The Game Show Forum > The Big Board
Game Shows based on playing cards
clemon79:
--- Quote from: Matt Ottinger on December 14, 2024, 05:39:40 PM ---In a genre that goes back to the earliest days of television, isn't that odd?
--- End quote ---
I don't know that it is!
Ponder: rjaguar3's point about card games with hidden information not translating well to a flashing-lights big-money game-show format is pretty solid, which mostly reduces you at that point to open-handed casino games. And to the average Ammurican household TV viewer (particularly in the '50s through the '80s), there are exactly two of those: poker and blackjack. Gambit and its derivatives cornered the market on blackjack, which leaves poker, and there's pretty much only one way to play poker open-handed: basic draw poker. And even Pay Cards has SOME level of hidden information; they just made it part of the game by having the players draw their hands off of the game board.
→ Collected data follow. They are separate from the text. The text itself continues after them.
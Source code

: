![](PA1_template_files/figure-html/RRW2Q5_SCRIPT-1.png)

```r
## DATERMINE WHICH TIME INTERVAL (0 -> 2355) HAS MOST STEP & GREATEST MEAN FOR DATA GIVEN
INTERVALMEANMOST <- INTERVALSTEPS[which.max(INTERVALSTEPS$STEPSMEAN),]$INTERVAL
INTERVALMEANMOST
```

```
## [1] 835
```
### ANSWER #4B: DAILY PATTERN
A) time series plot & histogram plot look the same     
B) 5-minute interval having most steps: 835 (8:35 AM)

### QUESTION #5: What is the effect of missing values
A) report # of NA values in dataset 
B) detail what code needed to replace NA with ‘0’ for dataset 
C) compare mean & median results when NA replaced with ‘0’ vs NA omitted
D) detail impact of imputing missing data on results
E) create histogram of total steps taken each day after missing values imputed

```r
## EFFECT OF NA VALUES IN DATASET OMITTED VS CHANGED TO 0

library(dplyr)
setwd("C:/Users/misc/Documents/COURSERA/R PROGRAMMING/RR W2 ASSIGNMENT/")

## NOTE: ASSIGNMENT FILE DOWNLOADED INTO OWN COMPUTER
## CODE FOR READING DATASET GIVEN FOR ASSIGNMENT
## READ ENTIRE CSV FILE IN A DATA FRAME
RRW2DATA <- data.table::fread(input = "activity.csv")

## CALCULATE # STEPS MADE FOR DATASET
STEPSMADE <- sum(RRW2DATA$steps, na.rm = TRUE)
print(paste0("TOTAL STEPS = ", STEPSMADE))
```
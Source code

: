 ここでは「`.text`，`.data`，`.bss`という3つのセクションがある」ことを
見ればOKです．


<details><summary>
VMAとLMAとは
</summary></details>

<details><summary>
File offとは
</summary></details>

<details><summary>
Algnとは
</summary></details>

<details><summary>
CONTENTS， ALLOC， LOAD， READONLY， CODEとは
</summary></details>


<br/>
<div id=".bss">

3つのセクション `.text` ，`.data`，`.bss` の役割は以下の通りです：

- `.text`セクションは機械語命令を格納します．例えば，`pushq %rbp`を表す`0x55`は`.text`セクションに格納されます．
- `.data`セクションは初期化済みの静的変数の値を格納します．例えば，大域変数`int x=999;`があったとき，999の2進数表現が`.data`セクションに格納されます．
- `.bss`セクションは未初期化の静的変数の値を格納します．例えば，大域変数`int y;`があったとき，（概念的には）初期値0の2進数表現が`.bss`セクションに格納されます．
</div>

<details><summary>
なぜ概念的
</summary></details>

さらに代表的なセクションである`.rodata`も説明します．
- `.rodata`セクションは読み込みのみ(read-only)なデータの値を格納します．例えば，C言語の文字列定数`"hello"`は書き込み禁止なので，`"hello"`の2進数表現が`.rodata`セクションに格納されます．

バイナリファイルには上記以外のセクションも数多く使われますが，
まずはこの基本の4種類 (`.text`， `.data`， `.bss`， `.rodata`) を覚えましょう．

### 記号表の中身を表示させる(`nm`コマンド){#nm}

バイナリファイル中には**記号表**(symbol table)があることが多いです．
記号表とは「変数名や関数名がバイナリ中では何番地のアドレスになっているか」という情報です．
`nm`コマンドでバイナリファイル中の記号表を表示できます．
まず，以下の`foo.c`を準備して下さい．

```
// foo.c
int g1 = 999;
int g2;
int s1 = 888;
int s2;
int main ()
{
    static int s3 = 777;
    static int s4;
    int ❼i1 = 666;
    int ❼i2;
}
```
If anything, give points to Card Sharks for coming up with a lasting format that was only BARELY derivative of an existing casino game...that was in turn then reimagined into an actual table game on its own.
Joe Mello:
If you extend the definition of "based on playing cards" to include games without physical cards, you can include things like Give-N-Take and Say When, which are effectively Blackjack with prizes in lieu of cards. You also have Concentration, which I would argue is the most successful "card game" game show of them all. I would not say that Twenty-One is based on a card game but it's certainly evocative of one and probably was meant to be.
While I would not classify them as card-based, I can see how Lucky 13 and 10 Seconds might look like trick-taking games (assuming you squinted and had 20/200 vision to begin with).
Neumms:
--- Quote from: Joe Mello on December 16, 2024, 04:13:30 PM ---I would not say that Twenty-One is based on a card game but it's certainly evocative of one and probably was meant to be.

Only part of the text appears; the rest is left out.